Assigned task
The answer must be every line from the entries below that contains "https".

Information supplied
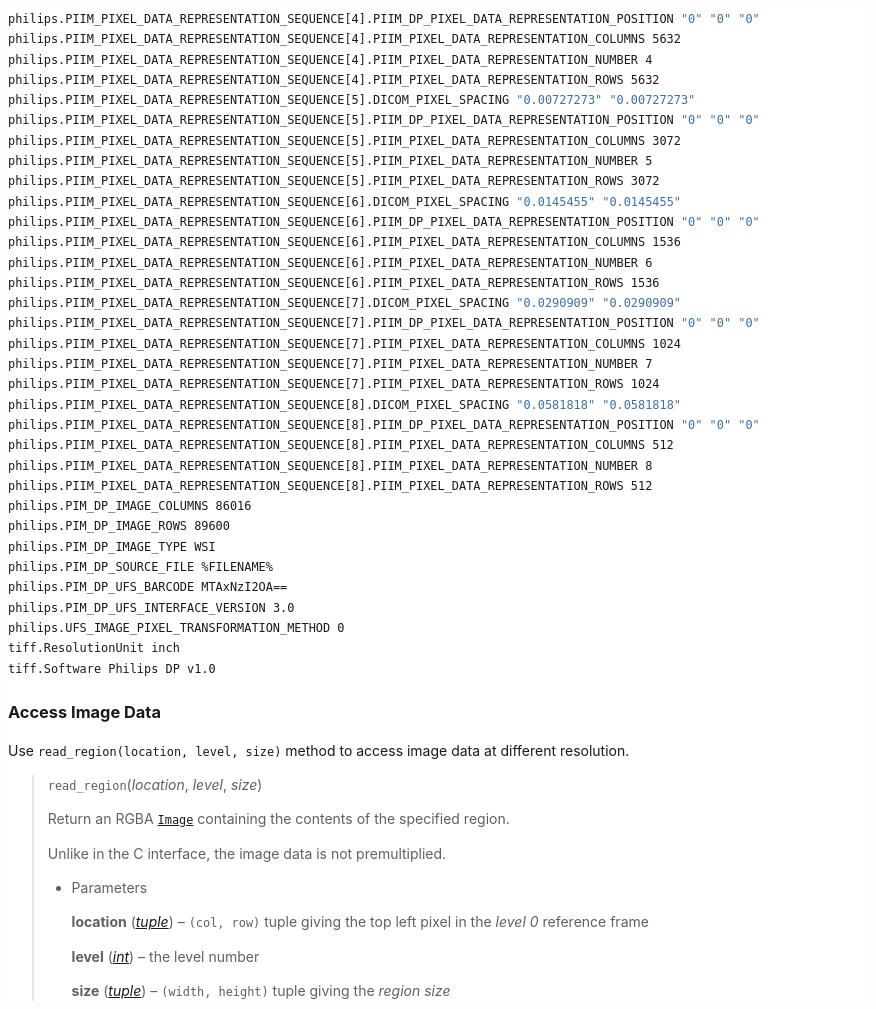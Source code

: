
 ```bash
philips.PIIM_PIXEL_DATA_REPRESENTATION_SEQUENCE[4].PIIM_DP_PIXEL_DATA_REPRESENTATION_POSITION "0" "0" "0"
philips.PIIM_PIXEL_DATA_REPRESENTATION_SEQUENCE[4].PIIM_PIXEL_DATA_REPRESENTATION_COLUMNS 5632
philips.PIIM_PIXEL_DATA_REPRESENTATION_SEQUENCE[4].PIIM_PIXEL_DATA_REPRESENTATION_NUMBER 4
philips.PIIM_PIXEL_DATA_REPRESENTATION_SEQUENCE[4].PIIM_PIXEL_DATA_REPRESENTATION_ROWS 5632
philips.PIIM_PIXEL_DATA_REPRESENTATION_SEQUENCE[5].DICOM_PIXEL_SPACING "0.00727273" "0.00727273"
philips.PIIM_PIXEL_DATA_REPRESENTATION_SEQUENCE[5].PIIM_DP_PIXEL_DATA_REPRESENTATION_POSITION "0" "0" "0"
philips.PIIM_PIXEL_DATA_REPRESENTATION_SEQUENCE[5].PIIM_PIXEL_DATA_REPRESENTATION_COLUMNS 3072
philips.PIIM_PIXEL_DATA_REPRESENTATION_SEQUENCE[5].PIIM_PIXEL_DATA_REPRESENTATION_NUMBER 5
philips.PIIM_PIXEL_DATA_REPRESENTATION_SEQUENCE[5].PIIM_PIXEL_DATA_REPRESENTATION_ROWS 3072
philips.PIIM_PIXEL_DATA_REPRESENTATION_SEQUENCE[6].DICOM_PIXEL_SPACING "0.0145455" "0.0145455"
philips.PIIM_PIXEL_DATA_REPRESENTATION_SEQUENCE[6].PIIM_DP_PIXEL_DATA_REPRESENTATION_POSITION "0" "0" "0"
philips.PIIM_PIXEL_DATA_REPRESENTATION_SEQUENCE[6].PIIM_PIXEL_DATA_REPRESENTATION_COLUMNS 1536
philips.PIIM_PIXEL_DATA_REPRESENTATION_SEQUENCE[6].PIIM_PIXEL_DATA_REPRESENTATION_NUMBER 6
philips.PIIM_PIXEL_DATA_REPRESENTATION_SEQUENCE[6].PIIM_PIXEL_DATA_REPRESENTATION_ROWS 1536
philips.PIIM_PIXEL_DATA_REPRESENTATION_SEQUENCE[7].DICOM_PIXEL_SPACING "0.0290909" "0.0290909"
philips.PIIM_PIXEL_DATA_REPRESENTATION_SEQUENCE[7].PIIM_DP_PIXEL_DATA_REPRESENTATION_POSITION "0" "0" "0"
philips.PIIM_PIXEL_DATA_REPRESENTATION_SEQUENCE[7].PIIM_PIXEL_DATA_REPRESENTATION_COLUMNS 1024
philips.PIIM_PIXEL_DATA_REPRESENTATION_SEQUENCE[7].PIIM_PIXEL_DATA_REPRESENTATION_NUMBER 7
philips.PIIM_PIXEL_DATA_REPRESENTATION_SEQUENCE[7].PIIM_PIXEL_DATA_REPRESENTATION_ROWS 1024
philips.PIIM_PIXEL_DATA_REPRESENTATION_SEQUENCE[8].DICOM_PIXEL_SPACING "0.0581818" "0.0581818"
philips.PIIM_PIXEL_DATA_REPRESENTATION_SEQUENCE[8].PIIM_DP_PIXEL_DATA_REPRESENTATION_POSITION "0" "0" "0"
philips.PIIM_PIXEL_DATA_REPRESENTATION_SEQUENCE[8].PIIM_PIXEL_DATA_REPRESENTATION_COLUMNS 512
philips.PIIM_PIXEL_DATA_REPRESENTATION_SEQUENCE[8].PIIM_PIXEL_DATA_REPRESENTATION_NUMBER 8
philips.PIIM_PIXEL_DATA_REPRESENTATION_SEQUENCE[8].PIIM_PIXEL_DATA_REPRESENTATION_ROWS 512
philips.PIM_DP_IMAGE_COLUMNS 86016
philips.PIM_DP_IMAGE_ROWS 89600
philips.PIM_DP_IMAGE_TYPE WSI
philips.PIM_DP_SOURCE_FILE %FILENAME%
philips.PIM_DP_UFS_BARCODE MTAxNzI2OA==
philips.PIM_DP_UFS_INTERFACE_VERSION 3.0
philips.UFS_IMAGE_PIXEL_TRANSFORMATION_METHOD 0
tiff.ResolutionUnit inch
tiff.Software Philips DP v1.0
```

### Access Image Data

Use `read_region(location, level, size)` method to access image data at different resolution.

> `read_region`(*location*, *level*, *size*)
>
> Return an RGBA [`Image`](https://pillow.readthedocs.io/en/latest/reference/Image.html#PIL.Image.Image) containing the contents of the specified region.
>
> Unlike in the C interface, the image data is not premultiplied.
>
> - Parameters
>
>   **location** ([*tuple*](https://docs.python.org/3/library/stdtypes.html#tuple)) – `(col, row)` tuple giving the top left pixel in the *level 0* reference frame
>
>   **level** ([*int*](https://docs.python.org/3/library/functions.html#int)) – the level number
>
>   **size** ([*tuple*](https://docs.python.org/3/library/stdtypes.html#tuple)) – `(width, height)` tuple giving the *region size*


[^1]: [OpenSlide Official Site](https://openslide.org/)
[^2 ]: [OpenSlide Python API Documentation](https://openslide.org/api/python/)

Written answer
> Return an RGBA [`Image`](https://pillow.readthedocs.io/en/latest/reference/Image.html#PIL.Image.Image) containing the contents of the specified region.
>   **location** ([*tuple*](https://docs.python.org/3/library/stdtypes.html#tuple)) – `(col, row)` tuple giving the top left pixel in the *level 0* reference frame
>   **level** ([*int*](https://docs.python.org/3/library/functions.html#int)) – the level number
>   **size** ([*tuple*](https://docs.python.org/3/library/stdtypes.html#tuple)) – `(width, height)` tuple giving the *region size*
[^1]: [OpenSlide Official Site](https://openslide.org/)
[^2 ]: [OpenSlide Python API Documentation](https://openslide.org/api/python/)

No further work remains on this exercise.